Coding

Part:BBa_K2165001:Design

Designed by: Roya Amini-Naieni   Group: iGEM16_Washington   (2016-10-14)


Violacein D gene codon-optimized for S. Cerevisiae


Assembly Compatibility:
  • 10
    COMPATIBLE WITH RFC[10]
  • 12
    COMPATIBLE WITH RFC[12]
  • 21
    COMPATIBLE WITH RFC[21]
  • 23
    COMPATIBLE WITH RFC[23]
  • 25
    COMPATIBLE WITH RFC[25]
  • 1000
    INCOMPATIBLE WITH RFC[1000]
    Illegal BsaI.rc site found at 622
    Illegal SapI.rc site found at 1003

Design Notes

The VioD developed by the University of Washington's iGEM team have been codon optimized for yeast in hopes to improve the efficiency of its translation.

Source

The CDS contained in this BioBrick was designed by running the VioD gene sent to the University of Washington by the [http://dueberlab.berkeley.edu/ Dueber Laboratory] at University of California-Berkley through IDT's Codon Optimization Tool for S. cerevisiae. A biobrick standard assembly prefix and suffix was added before the it was ordered as a geneblock through IDT.

Characterization

Figure 1: Constituatively active VioABCDE yeast in synthetic media, along with a positive control (regular yeast) and a negative control (no yeast)
Figure 2: A gel electrophoresis of four parts related to the University of Washington's project.
Though typical biobrick characeterization involves in-vitro data, this is unavailabe due to the lack of an available chassis containing the three enzymes necessary to produce the substrate for VioD (VioA, VioB, and VioE). Because of the nature of this biobrick, it is reasonable to look at information from other sources to see the expected results. A protein BLAST shows that the sequence in this biobrick codes for "VioD" found in "cloning vector pET15b-vioD" with 100% quarry cover. Figure 1 shows an example of Violacein using the plasmid this biobrick was based from. the sequence in this biobrick codes for "VioC" found in "cloning vector pET15b-vioC" with 100% quarry cover. An image displaying the violacein pathway can be found [here] (Lee 2013; Kim 2016). This composite part should produce VioD in the presence of galactose. Providing VioA, VioB, and VioE are in solution, this will produce a tealish color pigment. When VioC is also present, a violet will be produced (shown in figure 1).
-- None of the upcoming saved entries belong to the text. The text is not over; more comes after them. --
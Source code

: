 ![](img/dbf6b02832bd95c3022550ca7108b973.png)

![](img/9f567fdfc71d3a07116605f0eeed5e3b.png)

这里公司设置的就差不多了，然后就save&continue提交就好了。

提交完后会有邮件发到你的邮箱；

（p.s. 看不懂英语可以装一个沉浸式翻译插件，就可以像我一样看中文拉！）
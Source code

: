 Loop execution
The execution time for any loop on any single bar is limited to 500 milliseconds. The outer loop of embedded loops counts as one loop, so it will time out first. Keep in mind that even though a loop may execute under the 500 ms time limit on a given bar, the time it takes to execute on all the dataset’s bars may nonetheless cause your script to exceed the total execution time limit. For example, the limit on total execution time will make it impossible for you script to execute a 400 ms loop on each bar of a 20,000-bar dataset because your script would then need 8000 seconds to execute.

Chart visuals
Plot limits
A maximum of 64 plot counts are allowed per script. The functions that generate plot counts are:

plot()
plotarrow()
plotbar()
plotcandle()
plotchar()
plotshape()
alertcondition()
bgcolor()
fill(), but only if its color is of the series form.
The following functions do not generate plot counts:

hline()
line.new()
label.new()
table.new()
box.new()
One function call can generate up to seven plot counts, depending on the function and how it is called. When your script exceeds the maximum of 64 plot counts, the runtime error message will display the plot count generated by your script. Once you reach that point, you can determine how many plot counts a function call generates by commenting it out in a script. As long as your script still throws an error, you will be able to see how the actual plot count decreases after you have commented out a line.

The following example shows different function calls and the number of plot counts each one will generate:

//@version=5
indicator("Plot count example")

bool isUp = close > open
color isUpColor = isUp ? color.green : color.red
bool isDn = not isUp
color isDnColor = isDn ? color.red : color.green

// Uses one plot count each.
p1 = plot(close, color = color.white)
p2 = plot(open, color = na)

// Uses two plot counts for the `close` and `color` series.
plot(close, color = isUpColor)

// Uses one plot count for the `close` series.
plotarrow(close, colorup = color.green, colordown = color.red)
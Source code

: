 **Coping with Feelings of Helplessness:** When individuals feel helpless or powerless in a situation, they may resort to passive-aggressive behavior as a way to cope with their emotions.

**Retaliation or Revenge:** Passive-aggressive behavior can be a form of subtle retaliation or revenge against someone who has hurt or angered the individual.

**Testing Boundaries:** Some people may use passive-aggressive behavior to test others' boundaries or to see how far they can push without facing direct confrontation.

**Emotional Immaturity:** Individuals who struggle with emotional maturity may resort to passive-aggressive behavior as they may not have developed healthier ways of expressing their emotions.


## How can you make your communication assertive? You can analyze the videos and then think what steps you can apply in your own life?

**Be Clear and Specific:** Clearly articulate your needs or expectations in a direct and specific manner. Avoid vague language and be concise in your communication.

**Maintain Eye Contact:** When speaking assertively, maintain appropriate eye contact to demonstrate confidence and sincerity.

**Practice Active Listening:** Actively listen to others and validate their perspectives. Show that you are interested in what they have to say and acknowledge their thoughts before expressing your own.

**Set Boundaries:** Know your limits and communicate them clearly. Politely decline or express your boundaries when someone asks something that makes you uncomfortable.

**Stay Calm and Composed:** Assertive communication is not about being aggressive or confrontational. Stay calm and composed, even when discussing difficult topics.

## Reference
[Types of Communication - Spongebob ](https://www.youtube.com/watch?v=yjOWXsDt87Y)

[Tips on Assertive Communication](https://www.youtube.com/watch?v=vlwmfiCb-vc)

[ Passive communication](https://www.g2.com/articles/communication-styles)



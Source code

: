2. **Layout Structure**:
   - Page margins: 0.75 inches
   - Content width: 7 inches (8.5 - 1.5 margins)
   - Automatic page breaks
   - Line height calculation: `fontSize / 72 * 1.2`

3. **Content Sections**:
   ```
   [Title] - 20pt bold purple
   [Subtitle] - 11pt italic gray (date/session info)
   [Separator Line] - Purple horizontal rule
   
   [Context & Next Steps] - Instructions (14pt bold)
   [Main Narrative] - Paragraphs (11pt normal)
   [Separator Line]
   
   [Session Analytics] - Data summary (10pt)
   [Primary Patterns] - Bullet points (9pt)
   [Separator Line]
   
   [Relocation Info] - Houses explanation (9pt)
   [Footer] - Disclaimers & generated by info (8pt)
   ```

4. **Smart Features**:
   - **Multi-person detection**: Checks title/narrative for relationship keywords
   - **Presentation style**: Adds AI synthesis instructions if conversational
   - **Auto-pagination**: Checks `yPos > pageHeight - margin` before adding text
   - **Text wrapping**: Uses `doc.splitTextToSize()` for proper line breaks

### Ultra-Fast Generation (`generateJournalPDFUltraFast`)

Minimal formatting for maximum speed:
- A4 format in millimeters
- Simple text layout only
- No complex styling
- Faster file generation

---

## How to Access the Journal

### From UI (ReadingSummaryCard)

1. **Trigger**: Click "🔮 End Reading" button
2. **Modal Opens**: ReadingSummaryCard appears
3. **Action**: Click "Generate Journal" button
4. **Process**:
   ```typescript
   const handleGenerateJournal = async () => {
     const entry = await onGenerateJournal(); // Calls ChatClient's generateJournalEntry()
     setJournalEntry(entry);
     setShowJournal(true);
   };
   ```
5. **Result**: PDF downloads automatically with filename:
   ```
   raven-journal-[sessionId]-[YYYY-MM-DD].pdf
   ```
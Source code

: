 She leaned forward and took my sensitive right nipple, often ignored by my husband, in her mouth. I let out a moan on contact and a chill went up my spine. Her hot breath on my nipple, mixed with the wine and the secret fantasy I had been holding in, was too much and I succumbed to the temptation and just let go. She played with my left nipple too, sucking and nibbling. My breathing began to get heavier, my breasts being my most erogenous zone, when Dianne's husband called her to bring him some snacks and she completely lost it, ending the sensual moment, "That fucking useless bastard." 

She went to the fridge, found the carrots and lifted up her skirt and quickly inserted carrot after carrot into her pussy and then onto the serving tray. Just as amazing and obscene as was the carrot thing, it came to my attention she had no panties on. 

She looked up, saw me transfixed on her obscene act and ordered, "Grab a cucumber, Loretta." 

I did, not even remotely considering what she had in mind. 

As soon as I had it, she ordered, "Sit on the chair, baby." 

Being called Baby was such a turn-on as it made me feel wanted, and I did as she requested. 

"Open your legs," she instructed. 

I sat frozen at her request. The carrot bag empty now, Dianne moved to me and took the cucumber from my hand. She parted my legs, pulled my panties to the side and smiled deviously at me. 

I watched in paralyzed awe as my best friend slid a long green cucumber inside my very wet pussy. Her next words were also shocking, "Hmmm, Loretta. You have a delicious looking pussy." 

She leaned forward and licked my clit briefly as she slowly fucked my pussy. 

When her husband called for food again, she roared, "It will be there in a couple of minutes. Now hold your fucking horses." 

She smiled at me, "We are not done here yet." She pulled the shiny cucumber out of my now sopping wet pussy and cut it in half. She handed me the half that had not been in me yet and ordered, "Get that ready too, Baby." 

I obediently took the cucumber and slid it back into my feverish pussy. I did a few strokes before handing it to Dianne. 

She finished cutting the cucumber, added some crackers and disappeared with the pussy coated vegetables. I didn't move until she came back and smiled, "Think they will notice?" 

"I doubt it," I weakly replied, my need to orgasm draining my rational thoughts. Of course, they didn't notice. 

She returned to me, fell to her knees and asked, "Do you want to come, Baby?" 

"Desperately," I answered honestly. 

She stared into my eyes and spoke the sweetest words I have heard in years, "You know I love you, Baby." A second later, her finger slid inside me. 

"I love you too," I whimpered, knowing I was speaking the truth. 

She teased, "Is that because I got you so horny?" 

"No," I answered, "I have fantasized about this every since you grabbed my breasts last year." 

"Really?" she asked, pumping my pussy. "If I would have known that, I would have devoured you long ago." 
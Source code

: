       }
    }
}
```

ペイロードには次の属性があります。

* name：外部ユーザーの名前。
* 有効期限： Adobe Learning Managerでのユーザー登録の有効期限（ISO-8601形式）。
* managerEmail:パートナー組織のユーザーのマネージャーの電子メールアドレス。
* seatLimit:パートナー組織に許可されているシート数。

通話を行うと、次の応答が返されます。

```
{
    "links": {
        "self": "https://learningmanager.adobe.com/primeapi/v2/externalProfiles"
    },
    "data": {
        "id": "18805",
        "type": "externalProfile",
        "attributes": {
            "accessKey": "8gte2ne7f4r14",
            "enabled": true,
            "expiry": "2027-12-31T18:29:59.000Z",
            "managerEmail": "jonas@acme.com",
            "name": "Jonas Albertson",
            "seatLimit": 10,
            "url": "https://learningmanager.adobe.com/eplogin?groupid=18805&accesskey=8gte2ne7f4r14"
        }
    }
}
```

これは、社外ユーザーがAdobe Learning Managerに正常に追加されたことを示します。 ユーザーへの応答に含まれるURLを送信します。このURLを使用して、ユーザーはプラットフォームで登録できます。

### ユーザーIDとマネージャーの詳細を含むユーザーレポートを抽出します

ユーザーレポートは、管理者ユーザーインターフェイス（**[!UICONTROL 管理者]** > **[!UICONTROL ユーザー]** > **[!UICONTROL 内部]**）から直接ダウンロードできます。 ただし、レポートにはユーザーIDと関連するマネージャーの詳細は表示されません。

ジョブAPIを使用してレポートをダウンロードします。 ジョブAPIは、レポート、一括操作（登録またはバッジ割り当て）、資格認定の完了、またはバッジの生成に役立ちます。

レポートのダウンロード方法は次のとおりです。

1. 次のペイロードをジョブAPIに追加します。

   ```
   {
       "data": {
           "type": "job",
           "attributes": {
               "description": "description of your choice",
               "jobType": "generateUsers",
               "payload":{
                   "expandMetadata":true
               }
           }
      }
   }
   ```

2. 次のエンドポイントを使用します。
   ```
While the diagnostic gel for VioC had interesting results (the gel showed plasmid backbone and a band, resembling that of the composit part BBa_K2165002), we produced a biobrick with the proper size banding utilizing our BBa_K2165001, BBa_K2165003. We conclude that there must have been experimental error, but didn't have enough time to do another cut and gel before the jamboree. Figure 2 shows this diagnostic gel. VioC (lane 3) should have had a band at 1171 base pairs when cut with EcoRI and PstI; however, the [VioC composite part] has the expected band at 1963 base pairs and an additional band below what is presumed to be the backbone.


Works Cited

Kim, S. et al. PubChem substance and compound databases. Nucleic Acids Research 44, (2016).

Lee, M. E., Aswani, A., Han, A. S., Tomlin, C. J. & Dueber, J. E. Expression-level optimization of a multi-enzyme pathway in the absence of a high-throughput assay. Nucleic Acids Res. 41, 10668–10678 (2013).